Open msprotz opened 3 years ago

msprotz commented 3 years ago

Based on a long discussion with @denismerigoux. Here's a Catala example:

definition bar under condition paragraph_a_applies consequence equals $0
definition foo under condition paragraph_a_applies consequence equals bar
definition foo under condition paragraph_b_applies consequence equals $1

The only output that I care about is the value of foo. However, if I call this scope with paragraph_b_applies = true, then I get a fatal error because the definition of bar is empty, even though I do not need bar for computing my output foo.

The reason is that this gets translated to:

let bar = < | paragraph_a_applies: $0 > in
let foo = < < | paragraph_a_applies: bar >; < | paragraph_b_applies: $1 > | > in
bar, foo

and the evaluation of bar is unconditional

If, however, I were able to annotate foo with an attribute that says "this is an output of my top-level scope", then the program above would contain more opportunities for rewriting; for instance, a simple syntactic analysis could uncover that bar is only needed in the first computation, and the program could be rewritten as such:

let foo = < < | paragraph_a_applies: let bar = < | paragraph_a_applies: $0 > in bar >; < | paragraph_b_applies: $1 > | > in
foo

This would provide a superior user experience; rather than providing an un-needed default case for bar when paragraph_b_applies (which legally does not make sense), we ensure instead that the compiler "figures out" that bar is needed only for the computation of foo under condition paragraph_a_applies and rewrite the default calculus term accordingly.

Questions to work out:

AltGr commented 1 year ago

I only now stumbled upon this old issue, but similar questions keep arising regularly.

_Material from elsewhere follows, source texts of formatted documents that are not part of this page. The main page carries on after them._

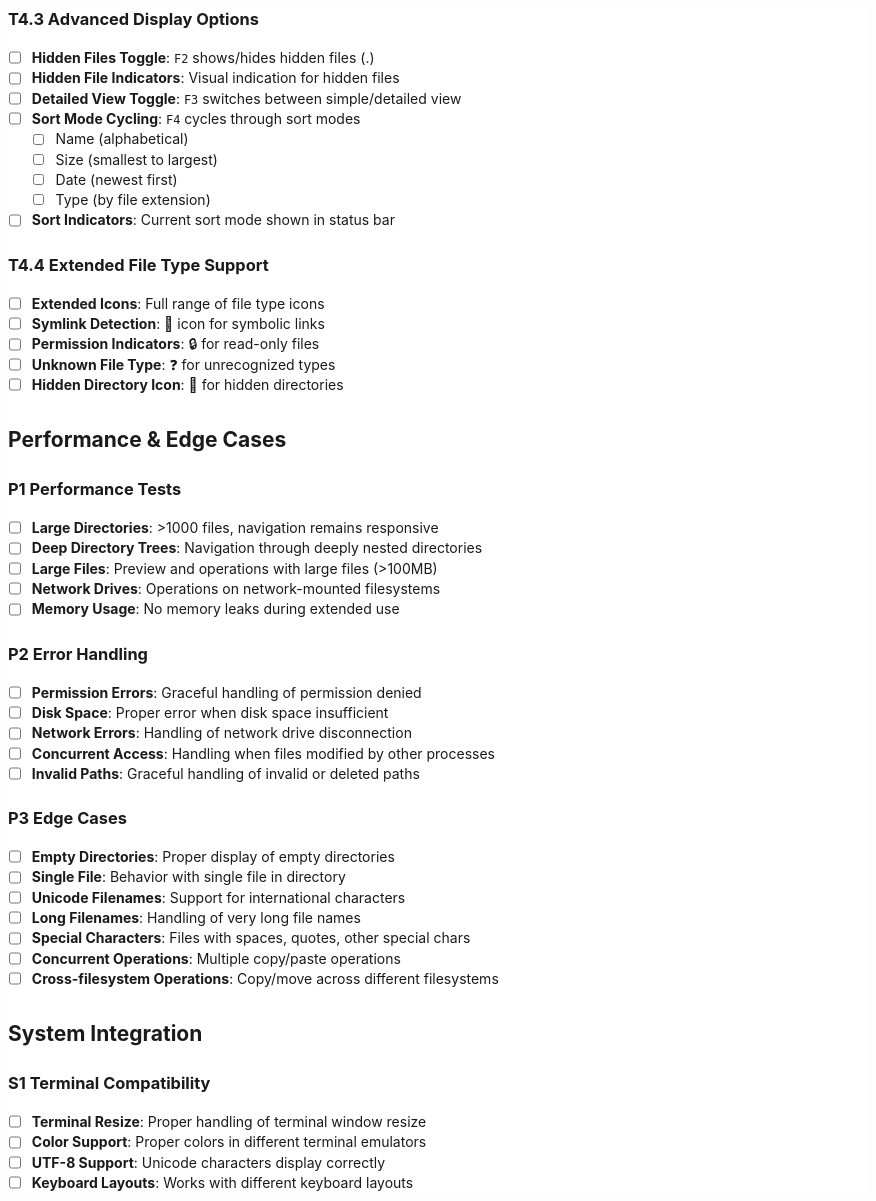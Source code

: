 ### T4.3 Advanced Display Options
- [ ] **Hidden Files Toggle**: `F2` shows/hides hidden files (.)
- [ ] **Hidden File Indicators**: Visual indication for hidden files
- [ ] **Detailed View Toggle**: `F3` switches between simple/detailed view
- [ ] **Sort Mode Cycling**: `F4` cycles through sort modes
  - [ ] Name (alphabetical)
  - [ ] Size (smallest to largest)  
  - [ ] Date (newest first)
  - [ ] Type (by file extension)
- [ ] **Sort Indicators**: Current sort mode shown in status bar

### T4.4 Extended File Type Support
- [ ] **Extended Icons**: Full range of file type icons
- [ ] **Symlink Detection**: 🔗 icon for symbolic links
- [ ] **Permission Indicators**: 🔒 for read-only files
- [ ] **Unknown File Type**: ❓ for unrecognized types
- [ ] **Hidden Directory Icon**: 👻 for hidden directories

## Performance & Edge Cases

### P1 Performance Tests
- [ ] **Large Directories**: >1000 files, navigation remains responsive
- [ ] **Deep Directory Trees**: Navigation through deeply nested directories
- [ ] **Large Files**: Preview and operations with large files (>100MB)
- [ ] **Network Drives**: Operations on network-mounted filesystems
- [ ] **Memory Usage**: No memory leaks during extended use

### P2 Error Handling
- [ ] **Permission Errors**: Graceful handling of permission denied
- [ ] **Disk Space**: Proper error when disk space insufficient
- [ ] **Network Errors**: Handling of network drive disconnection
- [ ] **Concurrent Access**: Handling when files modified by other processes
- [ ] **Invalid Paths**: Graceful handling of invalid or deleted paths

### P3 Edge Cases
- [ ] **Empty Directories**: Proper display of empty directories
- [ ] **Single File**: Behavior with single file in directory
- [ ] **Unicode Filenames**: Support for international characters
- [ ] **Long Filenames**: Handling of very long file names
- [ ] **Special Characters**: Files with spaces, quotes, other special chars
- [ ] **Concurrent Operations**: Multiple copy/paste operations
- [ ] **Cross-filesystem Operations**: Copy/move across different filesystems

## System Integration

### S1 Terminal Compatibility
- [ ] **Terminal Resize**: Proper handling of terminal window resize
- [ ] **Color Support**: Proper colors in different terminal emulators
- [ ] **UTF-8 Support**: Unicode characters display correctly
- [ ] **Keyboard Layouts**: Works with different keyboard layouts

At the risk of stating the obvious, inlining or lazy evaluation come to mind, although in a restricted setting. But the actual implementation triggered another idea: what if we were to remove the ErrorOnEmpty guarding all (non-output) variables, and move them to the positions where the variables are being used ? Semantics wise, that will probably be more difficult to express (additional wrapping, or another kind of exceptions ?) but it might be worth exploring.